Reputation: 13
I'm trying to run a stepwise regression using dplyr, but it results in the following error:
Error in as.data.frame.default(data) : cannot coerce class ‘c("glm", "lm")’ to a data.frame
glm works well, but when the code tries to save the result of a step to a dataframe the error occurs.
I checked the class of function glm and function step are the same as "c(glm, lm)". But only step funcion doesn't work.
I tried several ways to fix this error, like do statement, map2 (passing data a data parameter) but nothing works.
more detail.. when I run this code :
...
group_by(ITEM_CODE) %>%
nest() %>%
mutate(model = map(data, ~ glm(formula_full,family=gaussian(),na.action=na.omit,data=.x))
) %>%
ungroup()
results like as follow.. here, glm returns c("glm", "lm")
> M_CODE data model
> 0034019 <tibble> <S3: glm>
> 0040726 <tibble> <S3: glm>
> 0057446 <tibble> <S3: glm>
I'm trying to add 'step' results at 4th column of this (next model column).
But when I try to run the next code (add stepm variable)
2nd code :
group_by(ITEM_CODE) %>%
nest() %>%
mutate(model = map(data, ~ glm(formula_full,family=gaussian(),na.action=na.omit,data=.x))

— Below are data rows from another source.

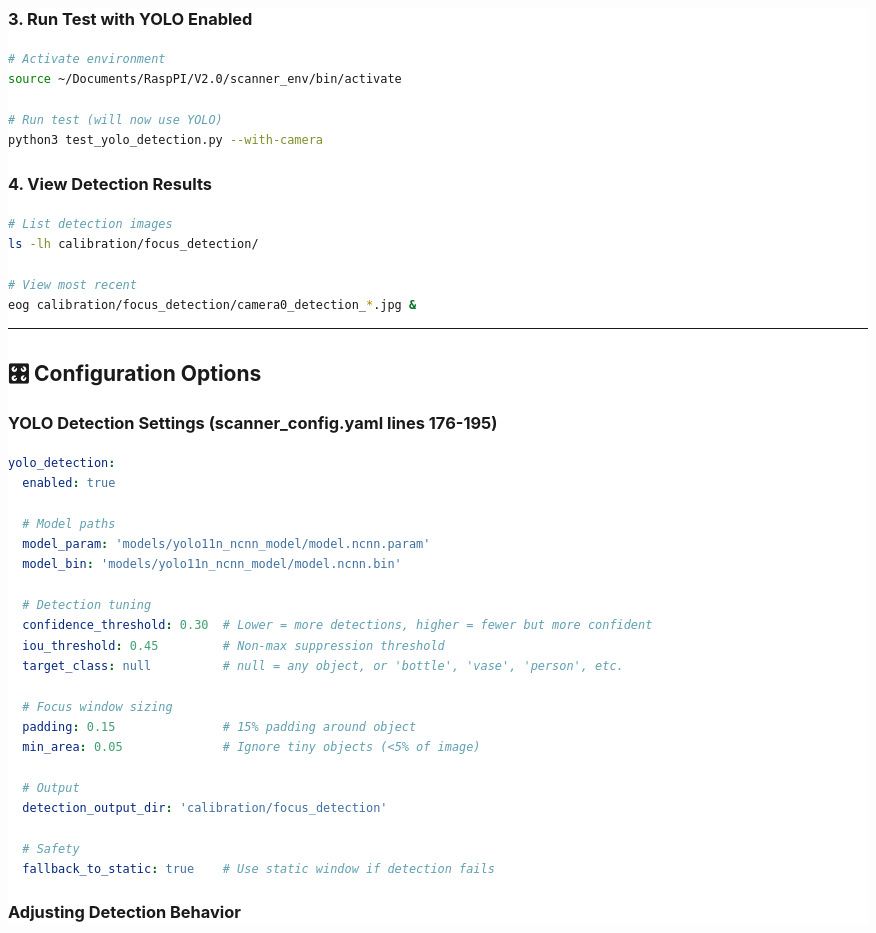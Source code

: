 ### 3. Run Test with YOLO Enabled

```bash
# Activate environment
source ~/Documents/RaspPI/V2.0/scanner_env/bin/activate

# Run test (will now use YOLO)
python3 test_yolo_detection.py --with-camera
```

### 4. View Detection Results

```bash
# List detection images
ls -lh calibration/focus_detection/

# View most recent
eog calibration/focus_detection/camera0_detection_*.jpg &
```

---

## 🎛️ Configuration Options

### YOLO Detection Settings (scanner_config.yaml lines 176-195)

```yaml
yolo_detection:
  enabled: true
  
  # Model paths
  model_param: 'models/yolo11n_ncnn_model/model.ncnn.param'
  model_bin: 'models/yolo11n_ncnn_model/model.ncnn.bin'
  
  # Detection tuning
  confidence_threshold: 0.30  # Lower = more detections, higher = fewer but more confident
  iou_threshold: 0.45         # Non-max suppression threshold
  target_class: null          # null = any object, or 'bottle', 'vase', 'person', etc.
  
  # Focus window sizing
  padding: 0.15               # 15% padding around object
  min_area: 0.05              # Ignore tiny objects (<5% of image)
  
  # Output
  detection_output_dir: 'calibration/focus_detection'
  
  # Safety
  fallback_to_static: true    # Use static window if detection fails
```

### Adjusting Detection Behavior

,stepm = map(model, ~ step(.x, direction = "both", trace = 0)) # <-- Error point!
) %>%
ungroup()
then error occur which I mentioned at first.
Actually, class(model) = class(stepm) = c("glm", "lm") but only stepm doesn't accepted and dropped error..
So, I'm very confused.. Does anybody know about this problem..?
Thank u in advance
Upvotes: 1
Views: 1198
Reputation: 402
I encountered this issue today, the reason behind it was that I gave the to-be-fitted model the same name as an existing dataframe, so the class of this variable was mixed. The solution is really simple, just change the name of the model to avoid naming overlaps, you'll be good to go.
Upvotes: 1
Reputation: 1601
I'm also confused by the cause of this error, but I got a clue from here and tried wrapping glm
in do.call
library(tidyverse)
set.seed(101)
model_df <- tibble(label=c("a", "b", "c"),
model_data = list(tibble(y=rbinom(100,size=1,prob=0.5),
x1=rnorm(100),
x2=rnorm(100),
x3=rnorm(100),
x4=rnorm(100)),
tibble(y=rbinom(100,size=1,prob=0.5),
x1=rnorm(100),
x2=rnorm(100),
x3=rnorm(100),
x4=rnorm(100)),
tibble(y=rbinom(100,size=1,prob=0.5),
x1=rnorm(100),
x2=rnorm(100),
x3=rnorm(100),
x4=rnorm(100))))
model_df <- model_df %>%
mutate(model = map(model_data, ~ do.call("glm", list(y ~ x1 + x2 + x3 + x4,
family = gaussian(),
na.action=na.omit,
data = .x)))) %>%
mutate(stepm = map(model, ~ step(.x, direction = "both", scope=list(lower=.~1, upper=formula(.x)),
trace = 0)))
model_df$stepm[[1]]
#>
#> Call: glm(formula = y ~ 1, family = structure(list(family = "gaussian",
#> link = "identity", linkfun = function (mu)
...
#>
#> Coefficients:
#> (Intercept)
#> 0.54
#>
#> Degrees of Freedom: 99 Total (i.e. Null); 99 Residual
#> Null Deviance: 24.84
#> Residual Deviance: 24.84 AIC: 148.5
Upvotes: 1